DATA section start

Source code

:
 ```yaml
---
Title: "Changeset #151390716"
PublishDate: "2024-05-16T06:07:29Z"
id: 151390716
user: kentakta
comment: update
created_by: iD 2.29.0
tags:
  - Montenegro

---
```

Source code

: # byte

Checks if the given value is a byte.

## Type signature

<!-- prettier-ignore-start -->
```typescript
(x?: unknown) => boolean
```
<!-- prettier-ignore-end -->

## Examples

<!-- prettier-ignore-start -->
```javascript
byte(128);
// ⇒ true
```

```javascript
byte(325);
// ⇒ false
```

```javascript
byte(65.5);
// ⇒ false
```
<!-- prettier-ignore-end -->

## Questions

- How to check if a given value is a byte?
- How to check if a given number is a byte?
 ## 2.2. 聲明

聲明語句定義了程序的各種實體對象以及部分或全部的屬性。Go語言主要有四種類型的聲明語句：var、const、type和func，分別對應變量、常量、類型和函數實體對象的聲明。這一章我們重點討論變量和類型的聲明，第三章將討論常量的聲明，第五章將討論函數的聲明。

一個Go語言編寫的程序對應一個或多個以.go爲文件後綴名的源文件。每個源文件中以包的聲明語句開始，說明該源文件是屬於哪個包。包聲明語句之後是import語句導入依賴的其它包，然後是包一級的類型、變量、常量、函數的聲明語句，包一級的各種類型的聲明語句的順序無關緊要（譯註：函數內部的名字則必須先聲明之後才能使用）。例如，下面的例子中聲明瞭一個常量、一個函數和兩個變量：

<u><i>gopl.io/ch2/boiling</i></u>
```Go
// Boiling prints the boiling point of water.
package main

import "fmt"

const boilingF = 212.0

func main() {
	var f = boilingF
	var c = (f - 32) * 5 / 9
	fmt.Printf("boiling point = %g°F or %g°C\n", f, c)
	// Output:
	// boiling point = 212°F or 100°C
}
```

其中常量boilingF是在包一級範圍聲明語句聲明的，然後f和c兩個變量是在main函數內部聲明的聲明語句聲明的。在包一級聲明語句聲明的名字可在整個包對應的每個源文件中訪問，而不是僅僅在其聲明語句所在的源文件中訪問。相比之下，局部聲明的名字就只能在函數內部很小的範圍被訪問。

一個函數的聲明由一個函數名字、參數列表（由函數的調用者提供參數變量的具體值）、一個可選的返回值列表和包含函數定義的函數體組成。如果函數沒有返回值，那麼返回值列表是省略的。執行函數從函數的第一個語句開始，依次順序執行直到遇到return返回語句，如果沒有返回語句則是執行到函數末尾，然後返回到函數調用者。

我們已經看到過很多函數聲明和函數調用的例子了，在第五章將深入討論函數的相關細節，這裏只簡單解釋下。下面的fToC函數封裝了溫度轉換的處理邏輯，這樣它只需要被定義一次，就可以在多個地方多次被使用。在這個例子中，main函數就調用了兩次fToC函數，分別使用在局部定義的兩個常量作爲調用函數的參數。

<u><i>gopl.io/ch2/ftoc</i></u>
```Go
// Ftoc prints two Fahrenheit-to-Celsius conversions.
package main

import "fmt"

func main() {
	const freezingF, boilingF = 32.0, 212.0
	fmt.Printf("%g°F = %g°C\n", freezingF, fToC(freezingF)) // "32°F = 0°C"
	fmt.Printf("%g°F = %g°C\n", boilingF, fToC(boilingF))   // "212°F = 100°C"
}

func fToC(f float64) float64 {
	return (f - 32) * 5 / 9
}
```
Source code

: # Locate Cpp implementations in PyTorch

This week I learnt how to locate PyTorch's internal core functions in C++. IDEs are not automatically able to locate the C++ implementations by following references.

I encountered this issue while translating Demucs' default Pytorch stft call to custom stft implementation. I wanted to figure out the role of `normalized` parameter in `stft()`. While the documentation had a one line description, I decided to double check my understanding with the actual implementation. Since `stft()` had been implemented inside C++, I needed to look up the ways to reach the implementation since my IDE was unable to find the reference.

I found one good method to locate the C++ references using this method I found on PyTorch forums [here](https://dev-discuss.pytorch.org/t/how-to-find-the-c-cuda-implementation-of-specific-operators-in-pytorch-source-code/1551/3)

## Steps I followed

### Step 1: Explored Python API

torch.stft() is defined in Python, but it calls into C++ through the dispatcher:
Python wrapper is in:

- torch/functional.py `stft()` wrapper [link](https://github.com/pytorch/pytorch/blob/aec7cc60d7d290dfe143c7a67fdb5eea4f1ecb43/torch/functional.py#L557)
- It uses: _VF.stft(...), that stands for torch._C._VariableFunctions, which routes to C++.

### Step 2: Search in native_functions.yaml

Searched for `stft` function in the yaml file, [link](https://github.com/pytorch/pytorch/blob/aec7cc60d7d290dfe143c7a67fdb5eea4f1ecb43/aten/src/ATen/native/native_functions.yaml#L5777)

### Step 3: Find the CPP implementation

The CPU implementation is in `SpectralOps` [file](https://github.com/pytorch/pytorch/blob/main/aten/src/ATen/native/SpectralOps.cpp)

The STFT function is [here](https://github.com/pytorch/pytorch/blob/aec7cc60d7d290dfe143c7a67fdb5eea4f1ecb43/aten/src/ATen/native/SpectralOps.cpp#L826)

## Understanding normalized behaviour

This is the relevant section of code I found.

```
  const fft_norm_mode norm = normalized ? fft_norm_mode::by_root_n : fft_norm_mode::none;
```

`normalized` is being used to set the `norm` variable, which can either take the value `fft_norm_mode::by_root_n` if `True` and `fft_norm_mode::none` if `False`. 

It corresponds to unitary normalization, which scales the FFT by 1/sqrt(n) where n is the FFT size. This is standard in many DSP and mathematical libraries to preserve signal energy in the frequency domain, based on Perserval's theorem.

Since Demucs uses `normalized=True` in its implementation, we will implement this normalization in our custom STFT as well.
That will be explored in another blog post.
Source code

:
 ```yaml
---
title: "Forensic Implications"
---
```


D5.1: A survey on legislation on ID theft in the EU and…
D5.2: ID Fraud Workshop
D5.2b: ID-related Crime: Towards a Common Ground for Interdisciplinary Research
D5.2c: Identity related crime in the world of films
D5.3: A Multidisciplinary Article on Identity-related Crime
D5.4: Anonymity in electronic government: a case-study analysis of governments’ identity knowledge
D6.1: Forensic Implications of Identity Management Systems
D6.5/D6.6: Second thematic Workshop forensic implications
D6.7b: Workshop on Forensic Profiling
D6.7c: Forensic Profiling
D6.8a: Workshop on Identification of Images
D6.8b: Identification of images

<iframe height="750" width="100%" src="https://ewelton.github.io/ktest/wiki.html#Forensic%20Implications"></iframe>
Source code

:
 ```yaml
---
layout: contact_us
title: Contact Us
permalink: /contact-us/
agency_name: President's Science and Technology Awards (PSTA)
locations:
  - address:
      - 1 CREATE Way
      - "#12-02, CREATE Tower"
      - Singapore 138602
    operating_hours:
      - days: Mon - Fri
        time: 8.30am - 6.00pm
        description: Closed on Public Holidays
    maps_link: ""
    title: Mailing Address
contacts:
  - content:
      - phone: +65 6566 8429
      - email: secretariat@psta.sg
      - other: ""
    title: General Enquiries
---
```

DATA section end

**WHAT THE EXERCISE ASKS**
Reproduce the complete data exactly as presented above.

**EXERCISE SOLUTION**
Source code

:
 ```yaml
---
Title: "Changeset #151390716"
PublishDate: "2024-05-16T06:07:29Z"
id: 151390716
user: kentakta
comment: update
created_by: iD 2.29.0
tags:
  - Montenegro

---
```

Source code

: # byte

Checks if the given value is a byte.

## Type signature

<!-- prettier-ignore-start -->
```typescript
(x?: unknown) => boolean
```
<!-- prettier-ignore-end -->

## Examples

<!-- prettier-ignore-start -->
```javascript
byte(128);
// ⇒ true
```

```javascript
byte(325);
// ⇒ false
```

```javascript
byte(65.5);
// ⇒ false
```
<!-- prettier-ignore-end -->

## Questions

- How to check if a given value is a byte?
- How to check if a given number is a byte?
 ## 2.2. 聲明

聲明語句定義了程序的各種實體對象以及部分或全部的屬性。Go語言主要有四種類型的聲明語句：var、const、type和func，分別對應變量、常量、類型和函數實體對象的聲明。這一章我們重點討論變量和類型的聲明，第三章將討論常量的聲明，第五章將討論函數的聲明。

一個Go語言編寫的程序對應一個或多個以.go爲文件後綴名的源文件。每個源文件中以包的聲明語句開始，說明該源文件是屬於哪個包。包聲明語句之後是import語句導入依賴的其它包，然後是包一級的類型、變量、常量、函數的聲明語句，包一級的各種類型的聲明語句的順序無關緊要（譯註：函數內部的名字則必須先聲明之後才能使用）。例如，下面的例子中聲明瞭一個常量、一個函數和兩個變量：

<u><i>gopl.io/ch2/boiling</i></u>
```Go
// Boiling prints the boiling point of water.
package main

import "fmt"

const boilingF = 212.0

func main() {
	var f = boilingF
	var c = (f - 32) * 5 / 9
	fmt.Printf("boiling point = %g°F or %g°C\n", f, c)
	// Output:
	// boiling point = 212°F or 100°C
}
```

其中常量boilingF是在包一級範圍聲明語句聲明的，然後f和c兩個變量是在main函數內部聲明的聲明語句聲明的。在包一級聲明語句聲明的名字可在整個包對應的每個源文件中訪問，而不是僅僅在其聲明語句所在的源文件中訪問。相比之下，局部聲明的名字就只能在函數內部很小的範圍被訪問。

一個函數的聲明由一個函數名字、參數列表（由函數的調用者提供參數變量的具體值）、一個可選的返回值列表和包含函數定義的函數體組成。如果函數沒有返回值，那麼返回值列表是省略的。執行函數從函數的第一個語句開始，依次順序執行直到遇到return返回語句，如果沒有返回語句則是執行到函數末尾，然後返回到函數調用者。

我們已經看到過很多函數聲明和函數調用的例子了，在第五章將深入討論函數的相關細節，這裏只簡單解釋下。下面的fToC函數封裝了溫度轉換的處理邏輯，這樣它只需要被定義一次，就可以在多個地方多次被使用。在這個例子中，main函數就調用了兩次fToC函數，分別使用在局部定義的兩個常量作爲調用函數的參數。

<u><i>gopl.io/ch2/ftoc</i></u>
```Go
// Ftoc prints two Fahrenheit-to-Celsius conversions.
package main

import "fmt"

func main() {
	const freezingF, boilingF = 32.0, 212.0
	fmt.Printf("%g°F = %g°C\n", freezingF, fToC(freezingF)) // "32°F = 0°C"
	fmt.Printf("%g°F = %g°C\n", boilingF, fToC(boilingF))   // "212°F = 100°C"
}

func fToC(f float64) float64 {
	return (f - 32) * 5 / 9
}
```
Source code

: # Locate Cpp implementations in PyTorch

This week I learnt how to locate PyTorch's internal core functions in C++. IDEs are not automatically able to locate the C++ implementations by following references.

I encountered this issue while translating Demucs' default Pytorch stft call to custom stft implementation. I wanted to figure out the role of `normalized` parameter in `stft()`. While the documentation had a one line description, I decided to double check my understanding with the actual implementation. Since `stft()` had been implemented inside C++, I needed to look up the ways to reach the implementation since my IDE was unable to find the reference.

I found one good method to locate the C++ references using this method I found on PyTorch forums [here](https://dev-discuss.pytorch.org/t/how-to-find-the-c-cuda-implementation-of-specific-operators-in-pytorch-source-code/1551/3)

## Steps I followed

### Step 1: Explored Python API

torch.stft() is defined in Python, but it calls into C++ through the dispatcher:
Python wrapper is in:

- torch/functional.py `stft()` wrapper [link](https://github.com/pytorch/pytorch/blob/aec7cc60d7d290dfe143c7a67fdb5eea4f1ecb43/torch/functional.py#L557)
- It uses: _VF.stft(...), that stands for torch._C._VariableFunctions, which routes to C++.

### Step 2: Search in native_functions.yaml

Searched for `stft` function in the yaml file, [link](https://github.com/pytorch/pytorch/blob/aec7cc60d7d290dfe143c7a67fdb5eea4f1ecb43/aten/src/ATen/native/native_functions.yaml#L5777)

### Step 3: Find the CPP implementation

The CPU implementation is in `SpectralOps` [file](https://github.com/pytorch/pytorch/blob/main/aten/src/ATen/native/SpectralOps.cpp)

The STFT function is [here](https://github.com/pytorch/pytorch/blob/aec7cc60d7d290dfe143c7a67fdb5eea4f1ecb43/aten/src/ATen/native/SpectralOps.cpp#L826)

## Understanding normalized behaviour

This is the relevant section of code I found.

```
  const fft_norm_mode norm = normalized ? fft_norm_mode::by_root_n : fft_norm_mode::none;
```

`normalized` is being used to set the `norm` variable, which can either take the value `fft_norm_mode::by_root_n` if `True` and `fft_norm_mode::none` if `False`. 

It corresponds to unitary normalization, which scales the FFT by 1/sqrt(n) where n is the FFT size. This is standard in many DSP and mathematical libraries to preserve signal energy in the frequency domain, based on Perserval's theorem.

Since Demucs uses `normalized=True` in its implementation, we will implement this normalization in our custom STFT as well.
That will be explored in another blog post.
Source code

:
 ```yaml
---
title: "Forensic Implications"
---
```


D5.1: A survey on legislation on ID theft in the EU and…
D5.2: ID Fraud Workshop
D5.2b: ID-related Crime: Towards a Common Ground for Interdisciplinary Research
D5.2c: Identity related crime in the world of films
D5.3: A Multidisciplinary Article on Identity-related Crime
D5.4: Anonymity in electronic government: a case-study analysis of governments’ identity knowledge
D6.1: Forensic Implications of Identity Management Systems
D6.5/D6.6: Second thematic Workshop forensic implications
D6.7b: Workshop on Forensic Profiling
D6.7c: Forensic Profiling
D6.8a: Workshop on Identification of Images
D6.8b: Identification of images

<iframe height="750" width="100%" src="https://ewelton.github.io/ktest/wiki.html#Forensic%20Implications"></iframe>
Source code

:
 ```yaml
---
layout: contact_us
title: Contact Us
permalink: /contact-us/
agency_name: President's Science and Technology Awards (PSTA)
locations:
  - address:
      - 1 CREATE Way
      - "#12-02, CREATE Tower"
      - Singapore 138602
    operating_hours:
      - days: Mon - Fri
        time: 8.30am - 6.00pm
        description: Closed on Public Holidays
    maps_link: ""
    title: Mailing Address
contacts:
  - content:
      - phone: +65 6566 8429
      - email: secretariat@psta.sg
      - other: ""
    title: General Enquiries
---
```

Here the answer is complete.